Existing members also schedule a short `user_joined` fallback offer, and the `server_users` path now re-arms the same retry when an initial attempt stalls. The joiner still tries first via its `server_users` snapshot, but the fallback heals late-join races or half-open peers where that initial offer never arrives or never finishes. The retry uses the same deterministic initiator election as the main `server_users` path so the pair cannot regress into dual initiators.

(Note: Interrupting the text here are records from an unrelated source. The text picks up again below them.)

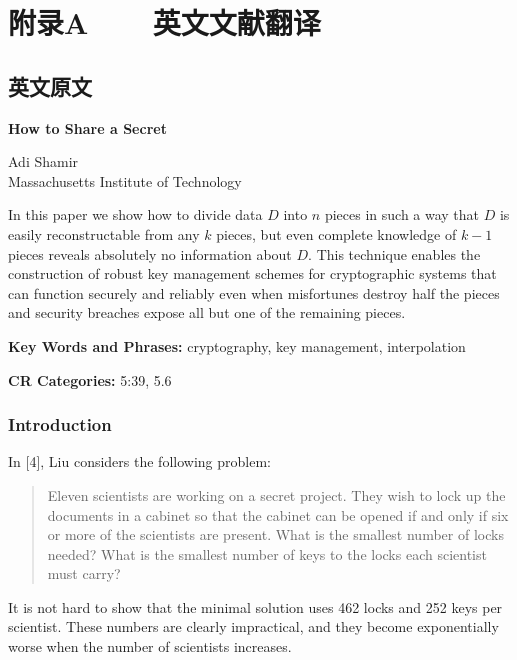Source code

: \chapter{附录A\ \ \ \ 英文文献翻译}

\section{英文原文}

\begin{center}
	\Large\textbf{How to Share a Secret}

	\vspace{0.5cm}
	\large Adi Shamir\\
	Massachusetts Institute of Technology
\end{center}

\vspace{0.5cm}

In this paper we show how to divide data $D$ into $n$ pieces
in such a way that $D$ is easily reconstructable from any $k$
pieces, but even complete knowledge of $k - 1$ pieces reveals
absolutely no information about $D$. This technique enables the
construction of robust key management schemes for cryptographic
systems that can function securely and reliably even when misfortunes
destroy half the pieces and security breaches expose all
but one of the remaining pieces.

\vspace{0.3cm}
\noindent\textbf{Key Words and Phrases:} cryptography, key management, interpolation

\noindent\textbf{CR Categories:} 5:39, 5.6

\subsection{Introduction}
In [4], Liu considers the following problem:
\begin{quote}
	Eleven scientists are working on a secret project.
	They wish to lock up the documents in a cabinet so that the
	cabinet can be opened if and only if six or more of the
	scientists are present. What is the smallest number of locks needed?
	What is the smallest number of keys to the locks each scientist must carry?
\end{quote}

It is not hard to show that the minimal solution uses 462 locks and
252 keys per scientist. These numbers are clearly impractical,
and they become exponentially worse when the number of scientists increases.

### Non-initiator takeover
If the elected initiator's offer never arrives (stale socket, network issue, page still loading), the non-initiator does not wait forever. It tracks the start of each waiting period in `nonInitiatorWaitStart`. For the first `NON_INITIATOR_GIVE_UP_MS` (5 s) it reschedules and logs. Once that window expires it takes over: removes any stale peer, creates a fresh `RTCPeerConnection` as initiator, and sends its own offer. This ensures every peer pair eventually establishes a connection regardless of which side was originally elected.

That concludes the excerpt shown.